It is common for file systems on a Linux server to be configured to remount in read-only mode if errors are detected. Unfortunately, this setting in combination with VMware VI3 can have both unforeseen and undesirable consequences.
According to the man page, a Linux file system can be configured to behave three different ways if errors occur:
errors=continue / errors=remount-ro / errors=panic
Either ignore errors and just mark the file system erroneous and continue, or remount the file system read-only, or panic and halt the system.
The default is set in the file system superblock, and can be changed using tune2fs(8).
The first choice, to continue, may be fine for systems that contain unimportant data, but it is not a good thing in a given environment to have a server continue after a write error as if nothing happened. The third option, panic, will simply cause the server to kernel panic and reboot if a file system error is detected. However, a reboot may not fix the problem and now the server is in a changed state, making it much more difficult for an administrator to figure out what happened.

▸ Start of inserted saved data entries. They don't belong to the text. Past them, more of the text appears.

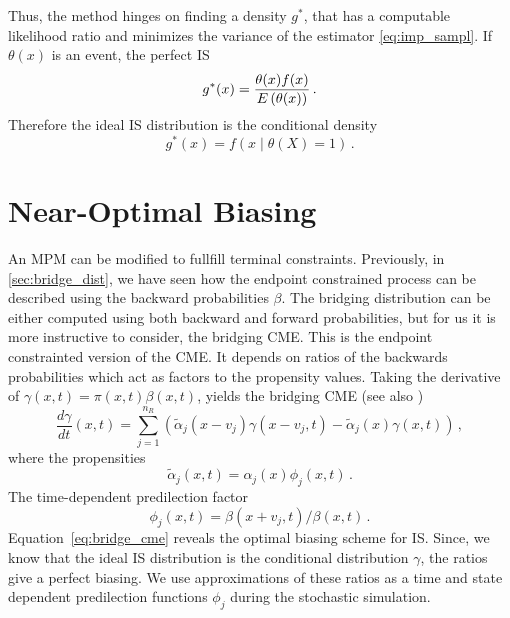 Thus, the method hinges on finding a density $g^{*}$, that has a computable likelihood ratio and  minimizes the variance of the estimator \eqref{eq:imp_sampl}.
If $\theta(x)$ is an event, the perfect \ac{IS} \parencite[Chapter~9.7.1]{kroese2013handbook}
\[
    g^*(x) = \frac{\theta(x) f(x)}{{E}\left(\theta(x)\right)}\,.
\]
Therefore the ideal \ac{IS} distribution is the conditional density
\[
    g^*(x) = f(x \mid \theta(X) = 1)\,.
\]

\section{Near-Optimal Biasing}
An \ac{MPM} can be modified to fullfill terminal constraints.
Previously, in \autoref{sec:bridge_dist}, we have seen how the endpoint constrained process can be described using the backward probabilities $\beta$.
The bridging distribution can be either computed using both backward and forward probabilities, but for us it is more instructive to consider, the bridging \ac{CME}.
This is the endpoint constrainted version of the \ac{CME}.
It depends on ratios of the backwards probabilities which act as factors to the propensity values.
Taking the derivative of $\gamma(x,t)=\pi(x,t)\beta(x,t)$, yields the bridging \ac{CME} (see also \citet{huang2016reconstructing})
\begin{equation}\label{eq:bridge_cme}
    \frac{d\gamma}{d t} ( x,t) =
    \sum_{j=1}^{n_R}\left(
        \tilde{\alpha}_j( x- v_j)\gamma( x- v_j,t) - \tilde{\alpha}_j( x)\gamma( x,t)
    \right)\,,
\end{equation}
where the propensities
\begin{equation}
    \tilde{\alpha}_j(x, t) = \alpha_j(x)\phi_j(x, t)\,.
\end{equation}
The time-dependent predilection factor
\begin{equation}\label{eq:dyn_predilection}
    \phi_j(x, t) = {\beta(x + v_j, t)}/{\beta(x, t)}\,.
\end{equation}
Equation~\eqref{eq:bridge_cme} reveals the optimal biasing scheme for \ac{IS}.
Since, we know that the ideal \ac{IS} distribution is the conditional distribution $\gamma$, the ratios
give a perfect biasing.
We use approximations of these ratios as a time and state dependent predilection functions $\phi_j$ during the stochastic simulation.

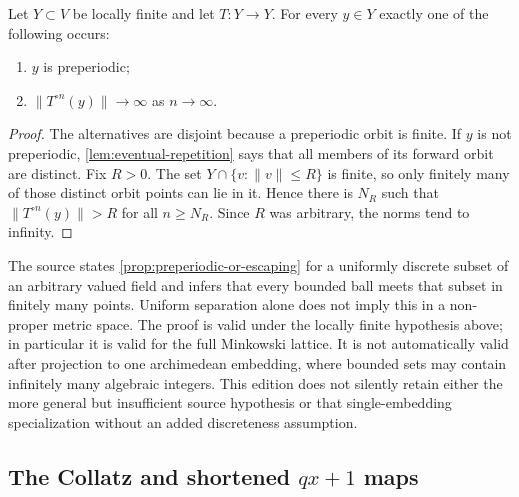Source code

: \begin{proposition}
\label{prop:preperiodic-or-escaping}
Let $Y\subset V$ be locally finite and let $T:Y\to Y$.  For every $y\in Y$
exactly one of the following occurs:
\begin{enumerate}[label=\textup{(\roman*)}]
\item $y$ is preperiodic;
\item $\|T^{\circ n}(y)\|\to\infty$ as $n\to\infty$.
\end{enumerate}
\end{proposition}

\begin{proof}
The alternatives are disjoint because a preperiodic orbit is finite.  If
$y$ is not preperiodic, \cref{lem:eventual-repetition} says that all members
of its forward orbit are distinct.  Fix $R>0$.  The set
$Y\cap\{v:\|v\|\leq R\}$ is finite, so only finitely many of those distinct
orbit points can lie in it.  Hence there is $N_R$ such that
$\|T^{\circ n}(y)\|>R$ for all $n\geq N_R$.  Since $R$ was arbitrary, the
norms tend to infinity.
\end{proof}

\begin{sourceissue}
The source states \cref{prop:preperiodic-or-escaping} for a uniformly
discrete subset of an arbitrary valued field and infers that every bounded
ball meets that subset in finitely many points.  Uniform separation alone
does not imply this in a non-proper metric space.  The proof is valid under
the locally finite hypothesis above; in particular it is valid for the full
Minkowski lattice.  It is not automatically valid after projection to one
archimedean embedding, where bounded sets may contain infinitely many
algebraic integers.  This edition does not silently retain either the more
general but insufficient source hypothesis or that single-embedding
specialization without an added discreteness assumption.
\end{sourceissue}

\subsection{The Collatz and shortened
\texorpdfstring{$qx+1$}{qx+1} maps}


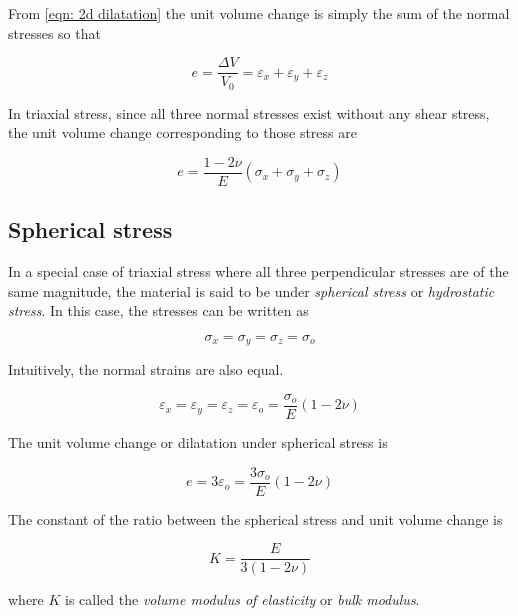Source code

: \documentclass[
10pt,
a4paper,
openany,
svgnames,
]{book} %
\begin{document}
From \cref{eqn: 2d dilatation} the unit volume change is simply the sum of the normal stresses so that

\begin{equation}
  e = \frac{\Delta V}{V_0} = \varepsilon_x + \varepsilon_y + \varepsilon _z
\end{equation}

In triaxial stress, since all three normal stresses exist without any shear stress, the unit volume change corresponding to those stress are

\begin{equation}
  e = \frac{1 - 2\nu}{E}(\sigma_x + \sigma_y + \sigma_z)
\end{equation}

\subsection{Spherical stress}

In a special case of triaxial stress where all three perpendicular stresses are of the same magnitude, the material is said to be under \emph{spherical stress} or \emph{hydrostatic stress}. In this case, the stresses can be written as

\[\sigma_x = \sigma_y = \sigma_z = \sigma_o\]

Intuitively, the normal strains are also equal.

\[\varepsilon _x = \varepsilon _y = \varepsilon _z = \varepsilon _o = \frac{\sigma _o}{E}(1 - 2\nu )\]

The unit volume change or dilatation under spherical stress is

\begin{equation}
  e = 3\varepsilon_o = \frac{3\sigma_o}{E}(1 - 2\nu )
\end{equation}

The constant of the ratio between the spherical stress and unit volume change is

\begin{equation}
  K = \frac{E}{3(1 - 2\nu )}
\end{equation}

where $K$ is called the \emph{volume modulus of elasticity} or \emph{bulk modulus}.
\end{document}
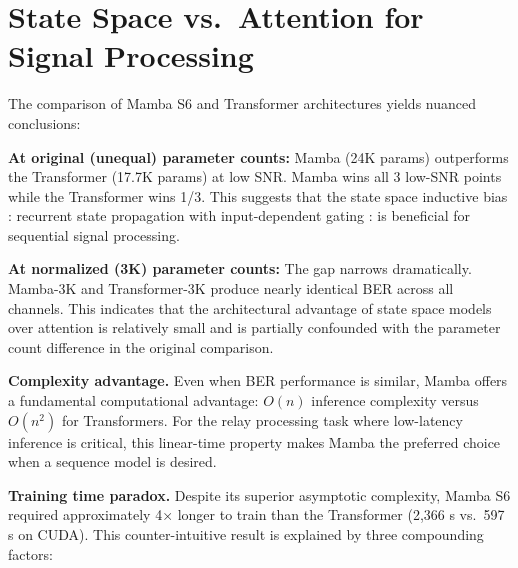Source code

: \section{State Space vs.~Attention for Signal Processing}\label{sec:state-space-vs.-attention-for-signal-processing}

The comparison of Mamba S6 and Transformer architectures yields nuanced conclusions:

\textbf{At original (unequal) parameter counts:} Mamba (24K params) outperforms the Transformer (17.7K params) at low SNR. Mamba wins all 3 low-SNR points while the Transformer wins 1/3. This suggests that the state space inductive bias : recurrent state propagation with input-dependent gating : is beneficial for sequential signal processing.

\textbf{At normalized (3K) parameter counts:} The gap narrows dramatically. Mamba-3K and Transformer-3K produce nearly identical BER across all channels. This indicates that the architectural advantage of state space models over attention is relatively small and is partially confounded with the parameter count difference in the original comparison.

\textbf{Complexity advantage.} Even when BER performance is similar, Mamba offers a fundamental computational advantage: \(O(n)\) inference complexity versus \(O(n^2)\) for Transformers. For the relay processing task where low-latency inference is critical, this linear-time property makes Mamba the preferred choice when a sequence model is desired.

\textbf{Training time paradox.} Despite its superior asymptotic complexity, Mamba S6 required approximately 4× longer to train than the Transformer (2,366 s vs.~597 s on CUDA). This counter-intuitive result is explained by three compounding factors:

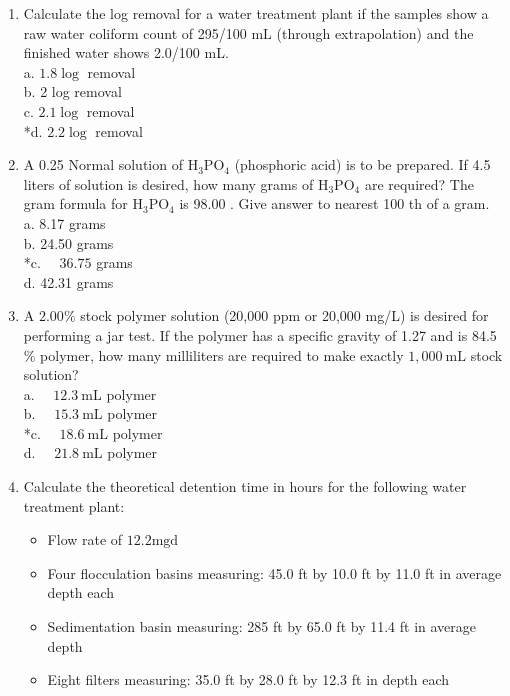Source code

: \begin{enumerate}
\item Calculate the log removal for a water treatment plant if the samples show a raw water coliform count of 295/100 $\mathrm{mL}$ (through extrapolation) and the finished water shows 2.0/100 mL.\\
a. $1.8 \log$ removal\\
b. 2 log removal\\
c. $2.1 \log$ removal\\
*d. $2.2 \log$ removal\\
\item A 0.25 Normal solution of $\mathrm{H}_{3} \mathrm{PO}_{4}$ (phosphoric acid) is to be prepared. If 4.5 liters of solution is desired, how many grams of $\mathrm{H}_{3} \mathrm{PO}_{4}$ are required? The gram formula for $\mathrm{H}_{3} \mathrm{PO}_{4}$ is 98.00 . Give answer to nearest 100 th of a gram.\\
a. 8.17 grams\\
b. 24.50 grams\\
*c. $\quad 36.75$ grams\\
d. 42.31 grams\\
\item A $2.00 \%$ stock polymer solution (20,000 ppm or 20,000 mg/L) is desired for performing a jar test. If the polymer has a specific gravity of 1.27 and is 84.5 \% polymer, how many milliliters are required to make exactly $1,000 \mathrm{~mL}$ stock solution?\\
a. $\quad 12.3 \mathrm{~mL}$ polymer\\
b. $\quad 15.3 \mathrm{~mL}$ polymer\\
*c. $\quad 18.6 \mathrm{~mL}$ polymer\\
d. $\quad 21.8 \mathrm{~mL}$ polymer \\
\item Calculate the theoretical detention time in hours for the following water treatment plant:\\
\begin{itemize}
\item Flow rate of $12.2 \mathrm{mgd}$\\
\item Four flocculation basins measuring: 45.0 ft by 10.0 ft by 11.0 ft in average depth each\\
\item Sedimentation basin measuring: 285 ft by 65.0 ft by 11.4 ft in average depth\\
\item Eight filters measuring: 35.0 ft by 28.0 ft by 12.3 ft in depth each\\

\end{itemize}
\end{enumerate}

The ideal setting is for the file system to remount as read-only if errors are detected. That way, an administrator can diagnose the issue and then take the appropriate action. Remounting file systems as read-only can sometimes have little effect, or sometimes can cause a server to stop behaving normally. For example, if a Linux Web server has its /var/log file system remounted as read-only, it is likely that some service on that server will stop functioning because it cannot write out its logs.
So what does all of this have to do with ESX?
The path failover problem
Many ESX installations are attached to a storage area network (SAN) for shared storage and these servers can be subject to multipathing. Multipathing is the technology used to maintain a constant connection to the SAN in case of the failure of a storage processor, a host bus adapter, a switch, or even something as simple as a fibre cable. Although ESX takes advantage of multipathing, only one path is active at any given time. In the event of a path failure, a path failover occurs where ESX starts sending and receiving all disk activity to another path.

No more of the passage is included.